Texto
completo del papa Francisco con los obispos en el seminario San Carlos Borromeo
A
los obispos que participan al Encuentro Mundial de las Familias les exhortó a
una alianza con las familias, a no estigmatizar a los jóvenes e invitarlos a
tomar estado
Tras haber anunciado su encuentro con personas que en su infancia fueron
abusadas por sacerdotes o personas de Iglesia, y de haber asegurado que los
responsables deberán rendir cuenta, entró en el tema que quería tratar con los
obispos que han participado en el Encuentro Mundial de las Familias. Lo hizo
este domingo en el seminario de San Carlos Borromeo en Filadelfia.
A
continuación las palabras textuales del Santo Padre.
Hablo
en castellano porque me dijeron que todos ustedes hablan castellano.
En
efecto, la familia no es para la Iglesia principalmente una fuente de
preocupación, sino la confirmación de la bendición de Dios a la obra maestra de
la creación.
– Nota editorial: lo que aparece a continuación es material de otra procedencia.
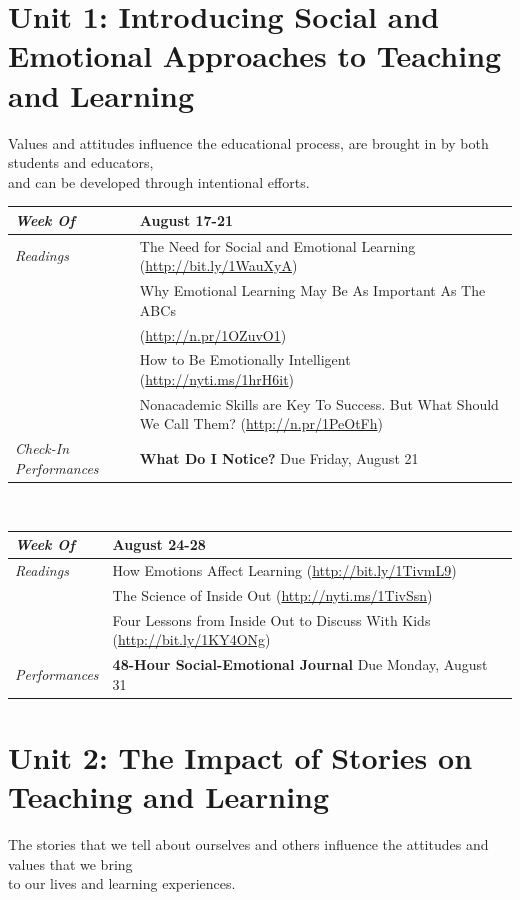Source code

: \documentclass[two-side]{tufte-handout}
\newcommand{\gentopic}[1]{\begin{fullwidth}\begin{center}\faKey \textsf{#1}\end{center}\end{fullwidth}}
\newcommand{\tabread}{\faBook\medspace\textit{Readings}}
\newcommand{\tabperformance}{\faTasks\medspace\textit{Performances}}
\newcommand{\tabdt}{\faCalendar\medspace\textit{Week Of}}
\newcommand{\tabcheckin}{\faCheckSquareO\medspace\textit{Check-In Performances}}
\newcommand{\tabbreak}{\begin{fullwidth}\begin{center}\faAsterisk\faAsterisk\faAsterisk\\\end{center}\end{fullwidth}}
\newenvironment{tabsched}
	{\small
	\begin{tabular}{p{1.5in}p{4.5in}}
	\midrule}
	{\midrule
	\end{tabular}
	\normalsize}
\newcommand{\weekone}{August 17-21}
\newcommand{\weektwo}{August 24-28}
\begin{document}
	\section{Unit 1: Introducing Social and Emotional Approaches to Teaching and Learning}

\gentopic{Values and attitudes influence the educational process, are brought in by both students and educators,\\and can be developed through intentional efforts.}


\begin{tabsched}
	\tabdt & \weekone \\
	\midrule
	\tabread & The Need for Social and Emotional Learning (\url{http://bit.ly/1WauXyA}) \\
	& Why Emotional Learning May Be As Important As The ABCs \\
	& (\url{http://n.pr/1OZuvO1}) \\
	& How to Be Emotionally Intelligent (\url{http://nyti.ms/1hrH6it}) \\
	& Nonacademic Skills are Key To Success. But What Should We Call Them?  (\url{http://n.pr/1PeOtFh}) \\
	\midrule
	\tabcheckin & \textbf{What Do I Notice?} Due Friday, August 21 \\
\end{tabsched}

\tabbreak

\begin{tabsched}
	\tabdt & \weektwo \\
	\midrule
	\tabread & How Emotions Affect Learning (\url{http://bit.ly/1TivmL9})\\
	& The Science of Inside Out (\url{http://nyti.ms/1TivSsn})\\
	& Four Lessons from Inside Out to Discuss With Kids (\url{http://bit.ly/1KY4ONg})\\
	\midrule
	\tabperformance & \textbf{48-Hour Social-Emotional Journal} Due Monday, August 31 \\
\end{tabsched}

	\section{Unit 2: The Impact of Stories on Teaching and Learning}

\gentopic{The stories that we tell about ourselves and others influence the attitudes and values that we bring\\to our lives and learning experiences.}
\end{document}
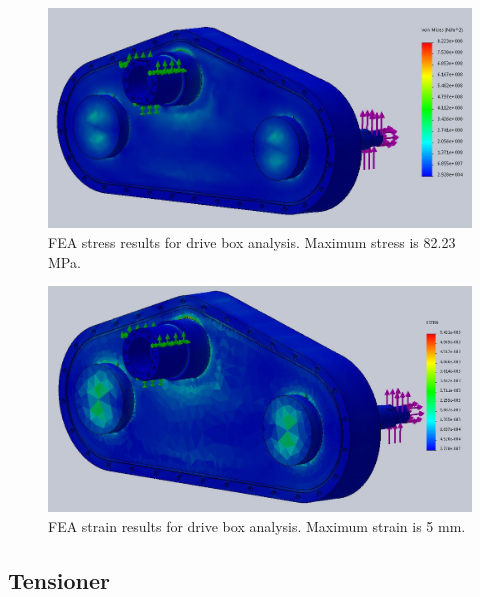 \begin{figure}[H]
\centering
\includegraphics[width=\textwidth]{images/drive_box_stress_fea}
\caption[Drive Box FEA Stress Results]{FEA stress results for drive box analysis. Maximum stress is 82.23 MPa.}
\label{fig:box_fea1}
\end{figure}

\begin{figure}[H]
\centering
\includegraphics[width=\textwidth]{images/drive_box_strain_fea}
\caption[Drive Box FEA Strain Results]{FEA strain results for drive box analysis. Maximum strain is 5 mm.}
\label{fig:box_fea2}
\end{figure}

\subsection{Tensioner}\label{sec:idler_fea}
Cada día, en todos los ángulos del planeta, la Iglesia tiene
razones para alegrarse con el Señor por el don de ese pueblo numeroso de
familias que, incluso en las pruebas más duras, mantiene las promesas y
conserva la fe.
Pienso
que el primer impulso pastoral que este difícil período de transición nos pide
es avanzar con decisión en la línea de este reconocimiento. El aprecio y la
gratitud han de prevalecer sobre el lamento, a pesar de todos los obstáculos
que tenemos que enfrentar. La familia es el lugar fundamental de la alianza de
la Iglesia con la creación de Dios. Sin la familia, tampoco la Iglesia
existiría: no podría ser lo que debe ser, es decir, signo e instrumento de la
unidad del género humano (cf. Lumen gentium, 1).
Naturalmente,
nuestro modo de comprender, modelado por la integración entre la forma eclesial
de la fe y la experiencia conyugal de la gracia, bendecida por el matrimonio,
no nos debe llevar a olvidar la transformación del contexto histórico, que
incide en la cultural social –y lamentablemente también jurídica– de los
vínculos familiares, y que nos involucra a todos, seamos creyentes o no
creyentes. El cristiano no es un 'ser inmune' a los cambios de su tiempo y en este
mundo concreto, con sus múltiples problemáticas y posibilidades, es donde debe
vivir, creer y anunciar.
Hasta
hace poco, vivíamos en un contexto social donde la afinidad entre la
institución civil y el sacramento cristiano era fuerte y compartida, coincidían
sustancialmente y se sostenían mutuamente. Ya no es así. Si tuviera que
describir la situación actual tomaría dos imágenes propias de nuestras
sociedades. Por un lado, los conocidos almacenes, pequeños negocios de nuestros
barrios y, por otro, los grandes supermercados o shopping.
Algún
tiempo atrás uno podía encontrar en un mismo comercio o almacén todas las cosas
necesarias para la vida personal y familiar –es cierto que pobremente expuesto,
con pocos productos y, por lo tanto, con escasa posibilidad de elección–. Había
un vínculo personal entre el dueño del negocio y los vecinos compradores. Se
vendía fiado, es decir, había confianza, conocimiento, vecindad. Uno se fiaba
del otro. Se animaba a confiar. En muchos lugares se lo conocía como «el almacén
del barrio».
En
estas últimas décadas se ha desarrollado y ampliado otro tipo de negocios: los
shopping center. Grandes superficies con un gran número de opciones y
oportunidades. El mundo parece que se ha convertido en un gran shopping, donde
la cultura ha adquirido una dinámica competitiva. Ya no se vende fiado, ya no
se puede fiar de los demás. No hay un vínculo personal, una relación de
vecindad. La cultura actual parece estimular a las personas a entrar en la
dinámica de no ligarse a nada ni a nadie. No fiar ni fiarse. Porque lo más
importante de hoy parece que es ir detrás de la última tendencia o actividad.
Inclusive a nivel religioso. Lo importante hoy lo determina el consumo.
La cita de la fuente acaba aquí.